I tried to make the title as descriptive as I could without being overly long.

Anyway, I've been trying to work this out but I'm having some difficulty. We all know the strength of the electromagnetic force is very much greater than the gravitational force. I'm not sure what it is as it's a number that seems to vary between 10^35 and 10^40 times depending on the source. And the mass of the earth is 6 x 10^24kg.

For the sake of the argument, let's call the gravitational force 10^36 times weaker than the EM force and the mass of the earth as 10^25kg

I was trying to work out given the above numbers, how many kg's of protons would need to be evenly spread through the sun and also evenly spread through the earth, such that the electromagnetic repulsion would be enough to overcome the pull of the gravitational attraction between the two objects (sun and earth) So that the earth would float away.

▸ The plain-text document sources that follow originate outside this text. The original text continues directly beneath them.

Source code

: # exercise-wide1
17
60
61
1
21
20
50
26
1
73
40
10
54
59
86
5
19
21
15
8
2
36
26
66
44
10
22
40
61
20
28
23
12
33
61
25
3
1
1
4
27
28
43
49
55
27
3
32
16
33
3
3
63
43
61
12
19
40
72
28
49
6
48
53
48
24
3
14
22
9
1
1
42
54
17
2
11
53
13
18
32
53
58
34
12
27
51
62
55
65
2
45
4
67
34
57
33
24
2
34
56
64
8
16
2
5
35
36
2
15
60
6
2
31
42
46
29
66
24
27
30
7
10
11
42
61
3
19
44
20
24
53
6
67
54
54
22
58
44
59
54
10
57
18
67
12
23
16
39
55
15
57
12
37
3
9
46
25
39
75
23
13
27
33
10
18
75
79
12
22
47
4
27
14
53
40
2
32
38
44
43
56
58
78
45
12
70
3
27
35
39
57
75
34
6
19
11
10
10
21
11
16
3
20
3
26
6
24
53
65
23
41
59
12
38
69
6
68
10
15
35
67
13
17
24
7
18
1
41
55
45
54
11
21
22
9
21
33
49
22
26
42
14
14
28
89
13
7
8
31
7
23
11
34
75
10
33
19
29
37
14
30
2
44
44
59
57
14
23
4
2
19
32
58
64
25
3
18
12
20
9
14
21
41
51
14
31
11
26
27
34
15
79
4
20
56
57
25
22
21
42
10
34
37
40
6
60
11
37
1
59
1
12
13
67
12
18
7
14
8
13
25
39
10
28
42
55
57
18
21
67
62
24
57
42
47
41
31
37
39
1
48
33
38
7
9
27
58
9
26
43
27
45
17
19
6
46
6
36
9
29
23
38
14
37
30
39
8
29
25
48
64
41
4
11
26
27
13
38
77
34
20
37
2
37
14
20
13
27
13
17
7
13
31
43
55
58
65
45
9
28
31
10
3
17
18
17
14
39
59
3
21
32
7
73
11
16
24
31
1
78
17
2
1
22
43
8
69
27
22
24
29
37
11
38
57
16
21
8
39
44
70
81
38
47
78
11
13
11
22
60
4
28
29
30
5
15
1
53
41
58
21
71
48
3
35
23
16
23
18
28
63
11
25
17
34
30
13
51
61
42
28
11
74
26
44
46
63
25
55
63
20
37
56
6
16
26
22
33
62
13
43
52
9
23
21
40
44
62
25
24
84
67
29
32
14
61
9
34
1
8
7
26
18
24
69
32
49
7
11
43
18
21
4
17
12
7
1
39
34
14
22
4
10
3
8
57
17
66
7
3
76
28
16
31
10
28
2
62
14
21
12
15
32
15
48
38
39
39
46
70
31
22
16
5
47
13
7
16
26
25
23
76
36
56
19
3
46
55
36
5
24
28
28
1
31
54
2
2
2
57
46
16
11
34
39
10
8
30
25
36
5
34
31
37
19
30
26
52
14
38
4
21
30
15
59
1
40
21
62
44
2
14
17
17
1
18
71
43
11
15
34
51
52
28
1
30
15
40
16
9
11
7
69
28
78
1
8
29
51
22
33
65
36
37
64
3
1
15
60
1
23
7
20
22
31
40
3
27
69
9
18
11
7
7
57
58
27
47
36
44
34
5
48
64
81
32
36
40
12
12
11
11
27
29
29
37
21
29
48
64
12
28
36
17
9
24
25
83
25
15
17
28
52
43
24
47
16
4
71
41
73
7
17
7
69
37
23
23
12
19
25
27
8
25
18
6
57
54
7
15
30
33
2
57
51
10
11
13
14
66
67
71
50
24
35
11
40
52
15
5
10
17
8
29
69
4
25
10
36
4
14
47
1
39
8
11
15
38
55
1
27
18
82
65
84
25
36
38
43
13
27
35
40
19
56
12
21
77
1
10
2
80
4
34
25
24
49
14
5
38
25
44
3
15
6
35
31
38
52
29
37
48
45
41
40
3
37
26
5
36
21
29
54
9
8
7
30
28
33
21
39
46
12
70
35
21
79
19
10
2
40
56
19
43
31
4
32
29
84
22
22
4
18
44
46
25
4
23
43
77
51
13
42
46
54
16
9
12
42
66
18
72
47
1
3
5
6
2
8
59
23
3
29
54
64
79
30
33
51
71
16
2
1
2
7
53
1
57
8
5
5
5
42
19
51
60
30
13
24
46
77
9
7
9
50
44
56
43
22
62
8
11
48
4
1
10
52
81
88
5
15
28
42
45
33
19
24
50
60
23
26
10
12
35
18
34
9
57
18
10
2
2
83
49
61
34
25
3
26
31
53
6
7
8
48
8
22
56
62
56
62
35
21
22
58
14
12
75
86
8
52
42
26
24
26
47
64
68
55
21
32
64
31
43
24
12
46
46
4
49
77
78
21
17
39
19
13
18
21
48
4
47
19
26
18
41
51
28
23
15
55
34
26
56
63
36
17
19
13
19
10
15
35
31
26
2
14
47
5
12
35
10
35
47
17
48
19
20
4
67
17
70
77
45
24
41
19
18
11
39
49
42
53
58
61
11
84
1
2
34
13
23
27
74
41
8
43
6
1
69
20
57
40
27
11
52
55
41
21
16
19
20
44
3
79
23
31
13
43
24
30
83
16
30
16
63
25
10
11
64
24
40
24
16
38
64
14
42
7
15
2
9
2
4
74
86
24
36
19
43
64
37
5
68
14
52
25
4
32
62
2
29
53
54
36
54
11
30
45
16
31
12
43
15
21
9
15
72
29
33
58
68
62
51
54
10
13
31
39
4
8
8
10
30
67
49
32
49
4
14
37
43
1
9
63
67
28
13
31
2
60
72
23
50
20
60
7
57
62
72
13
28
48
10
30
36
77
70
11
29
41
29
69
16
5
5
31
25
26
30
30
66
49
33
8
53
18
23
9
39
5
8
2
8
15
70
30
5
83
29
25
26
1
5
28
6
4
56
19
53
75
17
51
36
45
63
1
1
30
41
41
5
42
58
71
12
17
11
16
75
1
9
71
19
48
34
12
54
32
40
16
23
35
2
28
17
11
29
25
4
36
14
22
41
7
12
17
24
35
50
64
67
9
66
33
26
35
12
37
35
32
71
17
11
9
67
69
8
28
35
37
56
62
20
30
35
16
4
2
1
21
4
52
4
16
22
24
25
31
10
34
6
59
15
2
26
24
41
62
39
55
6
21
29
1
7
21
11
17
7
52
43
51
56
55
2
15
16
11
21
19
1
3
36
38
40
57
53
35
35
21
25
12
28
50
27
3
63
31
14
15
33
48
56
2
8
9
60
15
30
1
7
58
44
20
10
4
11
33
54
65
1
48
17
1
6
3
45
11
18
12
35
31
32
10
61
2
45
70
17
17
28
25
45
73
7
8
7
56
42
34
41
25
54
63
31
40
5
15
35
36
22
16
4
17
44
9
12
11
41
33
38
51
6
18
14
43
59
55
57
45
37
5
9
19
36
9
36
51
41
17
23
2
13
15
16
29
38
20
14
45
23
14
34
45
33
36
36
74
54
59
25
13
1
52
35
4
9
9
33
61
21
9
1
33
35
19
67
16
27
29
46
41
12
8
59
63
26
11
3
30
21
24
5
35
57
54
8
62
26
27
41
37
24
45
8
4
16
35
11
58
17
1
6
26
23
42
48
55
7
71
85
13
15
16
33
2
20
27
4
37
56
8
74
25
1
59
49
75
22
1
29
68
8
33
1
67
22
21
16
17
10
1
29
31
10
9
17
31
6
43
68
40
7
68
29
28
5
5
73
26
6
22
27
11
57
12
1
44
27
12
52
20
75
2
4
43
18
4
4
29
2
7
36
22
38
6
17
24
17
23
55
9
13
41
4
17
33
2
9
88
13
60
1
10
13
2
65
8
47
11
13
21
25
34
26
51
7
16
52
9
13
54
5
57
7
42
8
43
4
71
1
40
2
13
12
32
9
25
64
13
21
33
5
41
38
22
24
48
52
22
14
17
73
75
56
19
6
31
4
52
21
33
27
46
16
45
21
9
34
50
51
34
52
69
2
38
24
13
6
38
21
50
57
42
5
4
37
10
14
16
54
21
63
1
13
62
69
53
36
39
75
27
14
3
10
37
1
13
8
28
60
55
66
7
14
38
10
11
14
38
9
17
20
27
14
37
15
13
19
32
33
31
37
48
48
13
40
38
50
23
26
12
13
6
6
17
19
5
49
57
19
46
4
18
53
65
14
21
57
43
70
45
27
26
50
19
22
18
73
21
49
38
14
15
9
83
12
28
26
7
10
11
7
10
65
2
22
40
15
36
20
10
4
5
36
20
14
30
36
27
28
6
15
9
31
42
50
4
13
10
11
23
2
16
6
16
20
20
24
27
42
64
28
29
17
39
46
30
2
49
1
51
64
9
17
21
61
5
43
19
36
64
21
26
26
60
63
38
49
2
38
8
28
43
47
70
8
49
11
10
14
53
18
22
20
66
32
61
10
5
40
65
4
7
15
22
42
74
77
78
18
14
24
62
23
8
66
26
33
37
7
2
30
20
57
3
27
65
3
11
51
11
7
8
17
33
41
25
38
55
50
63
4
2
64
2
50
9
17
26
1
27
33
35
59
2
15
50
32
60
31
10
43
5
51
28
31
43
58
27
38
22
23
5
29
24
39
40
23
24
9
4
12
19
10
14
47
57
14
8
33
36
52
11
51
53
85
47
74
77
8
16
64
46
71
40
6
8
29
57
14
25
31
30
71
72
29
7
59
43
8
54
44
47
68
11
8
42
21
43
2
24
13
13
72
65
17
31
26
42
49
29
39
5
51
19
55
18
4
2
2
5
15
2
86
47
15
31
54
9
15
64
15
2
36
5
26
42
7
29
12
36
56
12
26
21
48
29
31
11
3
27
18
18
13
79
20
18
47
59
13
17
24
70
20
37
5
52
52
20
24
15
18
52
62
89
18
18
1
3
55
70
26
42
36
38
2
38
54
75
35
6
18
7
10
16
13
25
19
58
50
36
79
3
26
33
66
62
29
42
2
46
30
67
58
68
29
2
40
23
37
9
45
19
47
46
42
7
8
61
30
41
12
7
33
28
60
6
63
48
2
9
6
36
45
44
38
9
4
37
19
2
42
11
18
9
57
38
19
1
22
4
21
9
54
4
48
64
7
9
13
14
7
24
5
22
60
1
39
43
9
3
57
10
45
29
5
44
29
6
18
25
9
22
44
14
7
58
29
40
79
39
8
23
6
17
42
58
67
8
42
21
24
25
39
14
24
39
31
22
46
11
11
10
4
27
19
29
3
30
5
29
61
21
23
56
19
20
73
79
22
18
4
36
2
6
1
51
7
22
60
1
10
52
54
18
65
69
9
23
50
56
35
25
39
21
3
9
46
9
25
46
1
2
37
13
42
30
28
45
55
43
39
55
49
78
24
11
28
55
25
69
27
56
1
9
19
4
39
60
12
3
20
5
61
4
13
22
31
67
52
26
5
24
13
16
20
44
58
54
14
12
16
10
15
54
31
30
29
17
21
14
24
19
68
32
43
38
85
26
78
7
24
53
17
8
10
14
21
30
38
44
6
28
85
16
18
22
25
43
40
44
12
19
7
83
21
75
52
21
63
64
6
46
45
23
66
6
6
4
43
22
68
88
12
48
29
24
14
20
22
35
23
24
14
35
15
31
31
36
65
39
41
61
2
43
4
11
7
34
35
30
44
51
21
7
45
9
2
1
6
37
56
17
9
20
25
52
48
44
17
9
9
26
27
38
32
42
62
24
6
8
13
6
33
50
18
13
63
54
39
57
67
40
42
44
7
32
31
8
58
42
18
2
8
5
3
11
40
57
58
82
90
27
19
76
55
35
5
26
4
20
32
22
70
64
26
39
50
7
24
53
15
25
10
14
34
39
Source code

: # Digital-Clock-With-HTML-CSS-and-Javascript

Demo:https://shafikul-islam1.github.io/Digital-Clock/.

At first I thought it would be simple to work out but after thinking about it for a while I realise that I don't really know how to do this.

I hope this makes sense.

2. Jul 1, 2014

jbriggs444

One place to start would be Coulomb's law. That gives you force in terms of charges and distance.

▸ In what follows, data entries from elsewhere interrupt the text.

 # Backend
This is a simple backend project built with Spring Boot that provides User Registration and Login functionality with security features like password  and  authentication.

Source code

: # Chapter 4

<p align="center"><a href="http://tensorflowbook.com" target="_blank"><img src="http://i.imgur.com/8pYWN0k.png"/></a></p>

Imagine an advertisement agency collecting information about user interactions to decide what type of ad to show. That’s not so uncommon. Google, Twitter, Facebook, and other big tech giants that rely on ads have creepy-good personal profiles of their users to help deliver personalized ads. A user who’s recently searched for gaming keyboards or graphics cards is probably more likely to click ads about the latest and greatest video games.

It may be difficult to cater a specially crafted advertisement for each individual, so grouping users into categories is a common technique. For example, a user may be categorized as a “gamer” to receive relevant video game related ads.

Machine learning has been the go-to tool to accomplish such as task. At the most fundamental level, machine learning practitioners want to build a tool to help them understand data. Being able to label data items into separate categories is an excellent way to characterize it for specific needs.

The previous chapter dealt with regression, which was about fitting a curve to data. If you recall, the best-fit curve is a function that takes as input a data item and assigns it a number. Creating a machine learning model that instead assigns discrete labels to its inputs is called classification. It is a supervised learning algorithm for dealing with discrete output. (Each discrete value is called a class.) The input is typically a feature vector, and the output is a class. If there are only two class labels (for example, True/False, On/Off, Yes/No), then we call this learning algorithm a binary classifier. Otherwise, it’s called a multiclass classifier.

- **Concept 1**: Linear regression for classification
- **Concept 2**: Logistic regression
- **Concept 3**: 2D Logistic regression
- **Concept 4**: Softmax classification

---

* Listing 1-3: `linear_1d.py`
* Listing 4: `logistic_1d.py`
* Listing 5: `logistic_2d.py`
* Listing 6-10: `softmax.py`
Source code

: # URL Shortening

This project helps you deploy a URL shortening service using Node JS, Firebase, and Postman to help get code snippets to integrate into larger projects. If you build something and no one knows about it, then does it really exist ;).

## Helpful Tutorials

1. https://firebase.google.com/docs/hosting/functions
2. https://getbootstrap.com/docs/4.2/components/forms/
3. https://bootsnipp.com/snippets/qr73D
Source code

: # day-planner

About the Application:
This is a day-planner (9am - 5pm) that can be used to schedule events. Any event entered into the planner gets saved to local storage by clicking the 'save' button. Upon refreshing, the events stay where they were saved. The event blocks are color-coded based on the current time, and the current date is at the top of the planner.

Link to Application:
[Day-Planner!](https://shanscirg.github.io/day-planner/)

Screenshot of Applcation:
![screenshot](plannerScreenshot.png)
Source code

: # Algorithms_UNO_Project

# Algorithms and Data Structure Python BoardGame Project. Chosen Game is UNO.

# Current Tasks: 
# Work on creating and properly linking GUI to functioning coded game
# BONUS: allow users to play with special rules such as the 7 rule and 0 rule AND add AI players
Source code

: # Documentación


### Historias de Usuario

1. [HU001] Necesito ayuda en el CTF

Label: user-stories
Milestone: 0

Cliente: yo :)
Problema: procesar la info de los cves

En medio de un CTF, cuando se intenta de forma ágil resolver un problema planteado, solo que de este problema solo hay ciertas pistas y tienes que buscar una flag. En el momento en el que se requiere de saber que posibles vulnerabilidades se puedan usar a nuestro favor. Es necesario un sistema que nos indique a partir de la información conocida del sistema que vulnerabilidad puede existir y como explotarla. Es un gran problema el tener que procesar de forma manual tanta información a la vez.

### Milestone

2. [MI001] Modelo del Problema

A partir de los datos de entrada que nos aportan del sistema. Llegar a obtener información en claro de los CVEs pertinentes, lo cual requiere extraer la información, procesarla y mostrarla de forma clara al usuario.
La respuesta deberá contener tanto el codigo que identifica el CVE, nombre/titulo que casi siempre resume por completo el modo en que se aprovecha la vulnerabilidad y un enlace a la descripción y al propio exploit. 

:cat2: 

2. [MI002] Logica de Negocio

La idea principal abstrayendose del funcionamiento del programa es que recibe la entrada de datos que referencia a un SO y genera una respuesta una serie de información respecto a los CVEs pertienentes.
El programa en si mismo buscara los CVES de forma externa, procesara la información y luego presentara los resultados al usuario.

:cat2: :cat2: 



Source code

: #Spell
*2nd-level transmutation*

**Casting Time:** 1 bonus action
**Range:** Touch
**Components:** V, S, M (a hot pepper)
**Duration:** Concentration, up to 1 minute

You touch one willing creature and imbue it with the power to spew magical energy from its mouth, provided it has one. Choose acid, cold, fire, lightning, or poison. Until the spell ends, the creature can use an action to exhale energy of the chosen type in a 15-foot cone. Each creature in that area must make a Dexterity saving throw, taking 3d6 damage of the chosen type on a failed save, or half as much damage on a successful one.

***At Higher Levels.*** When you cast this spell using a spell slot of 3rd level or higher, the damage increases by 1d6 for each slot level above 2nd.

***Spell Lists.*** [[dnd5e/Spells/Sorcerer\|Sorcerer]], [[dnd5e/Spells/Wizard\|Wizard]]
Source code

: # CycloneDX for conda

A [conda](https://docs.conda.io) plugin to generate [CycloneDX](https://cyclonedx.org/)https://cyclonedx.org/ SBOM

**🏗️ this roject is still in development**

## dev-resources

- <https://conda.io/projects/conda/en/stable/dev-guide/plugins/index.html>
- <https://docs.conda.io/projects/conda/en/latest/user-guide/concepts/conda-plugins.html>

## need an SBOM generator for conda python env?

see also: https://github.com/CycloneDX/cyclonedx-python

You'd need to figure out the distance between Earth and Sun.

You'd need to get a conversion factor between Coulombs and kilograms of protons. There are several ways to get that conversion factor. One way is to look up how many elementary charges per Coulomb, and how many elementary charges per mole. Then, a bit of background knowledge in chemistry is that 1 mole of protons (aka 1 mole of hydrogen nuclei) is 1 gram.

Then you'd need to repeat the exercise for the force of gravity between Earth and Sun. You could use the period and radius of the Earths orbit to arrive at the acceleration of the Earth in its orbit around the sun and factor in the mass of the earth to get the force of gravity on the Earth by the sun.

3. Jul 1, 2014

dauto

The radius of the orbit cancels out of the equations. No need to waste time figuring that factor.

4. Jul 1, 2014

jbriggs444

Good point, thanks. Though it depends on which known values and you Googled up to work from when computing the gravitational force and which equations you used with them.

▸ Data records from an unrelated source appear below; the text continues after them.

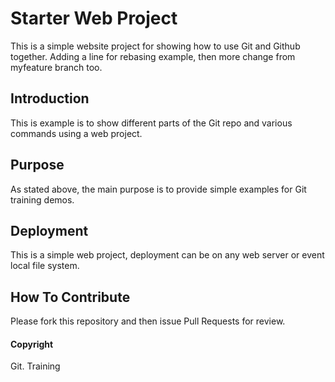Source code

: # Starter Web Project

This is a simple website project for showing how to use Git and Github together. Adding a line for rebasing example, then more change from myfeature branch too.

## Introduction

This is example is to show different parts of the Git repo and various commands using a web project.

## Purpose

As stated above, the main purpose is to provide simple examples for Git training demos.

## Deployment

This is a simple web project, deployment can be on any web server or event local file system.

## How To Contribute

Please fork this repository and then issue Pull Requests for review.

#### Copyright

Git. Training
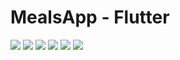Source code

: # MealsApp - Flutter


<img src="assets/images/IMG_1.jpg"/>
<img src="assets/images/IMG_2.jpg"/>
<img src="assets/images/IMG_3.jpg"/>
<img src="assets/images/IMG_4.jpg"/>
<img src="assets/images/IMG_5.jpg"/>
<img src="assets/images/IMG_6.jpg"/>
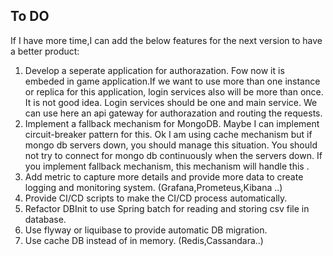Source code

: ## To DO

If I have more time,I can add the below features for the next version to have a better product:


1) Develop a seperate application for authorazation. Fow now it is embeded in game application.If we want to use more than one instance or replica for this application, login services also will be more than once. It is not good idea. Login services should be one and main service. We can use here an api gateway for authorazation and routing the requests.
2) Implement a  fallback mechanism for MongoDB. Maybe I can implement circuit-breaker pattern for this. Ok I am using cache mechanism but if mongo db servers down, you should manage this situation. You should not try to connect for mongo db continuously when the servers down. If you implement fallback mechanism, this mechanism will handle this .
3) Add metric to capture more details and provide more data to create logging and monitoring system. (Grafana,Prometeus,Kibana ..)
4) Provide CI/CD scripts to make the CI/CD process automatically.
5) Refactor DBInit to use Spring batch for reading and storing csv file in database.
6) Use flyway or liquibase to provide automatic DB migration.
7) Use cache DB instead of in memory. (Redis,Cassandara..)
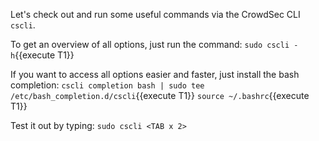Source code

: Let's check out and run some useful commands via the CrowdSec CLI `cscli`.

To get an overview of all options, just run the command: `sudo cscli -h`{{execute T1}}

If you want to access all options easier and faster, just install the bash completion:
`cscli completion bash | sudo tee /etc/bash_completion.d/cscli`{{execute T1}}
`source ~/.bashrc`{{execute T1}}

Test it out by typing: 
`sudo cscli <TAB x 2>`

If you calculated the gravitational force using the approach that I mentioned then would do not have a factor of 1/radius2 in the gravitational force to cancel against the factor of 1/radius2 in the electrostatic force.

5. Jul 1, 2014

Matterwave

Newton's law of universal gravitation says:

$$F_g=\frac{Gm_1m_2}{d^2}$$

Coulomb's law says:

$$F_e=\frac{kq_1q_2}{d^2}$$

Setting the two forces equal, you will get very simply:

$$k q_1 q_2=Gm_1m_2$$

If you assume $q_1=q_2=q$ you can solve that equation very easily to find q. From q, you need to use jbrigg's suggestion to find the mass of the protons involved.

6. Jul 1, 2014

DrZoidberg

Imagine the earth and the sun both consisted completely of protons and had therefore a rediculous amount of charge. In that case the electric repulsion should be 10^36 times stronger than the attraction. That means the electric repulsion has to be reduced by a factor of 10^36 to make both forces equal.

That could for example be achieved by reducing the charge of both bodies by a factor of 10^18.
The sun's mass is 2 * 10^30 kg. Divided by 10^18 is 2 * 10^12 kg
Earth's mass is 6 * 10^24 kg. Divided by 10^18 = 6 * 10^6 kg

That means you'd have to add 2 * 10^12 kg of protons to the sun and 6 * 10^6 kg of protons to the earth.

7. Jul 7, 2014

elegysix

Interesting approach here. Has anyone worked it out the other way and gotten similar numbers?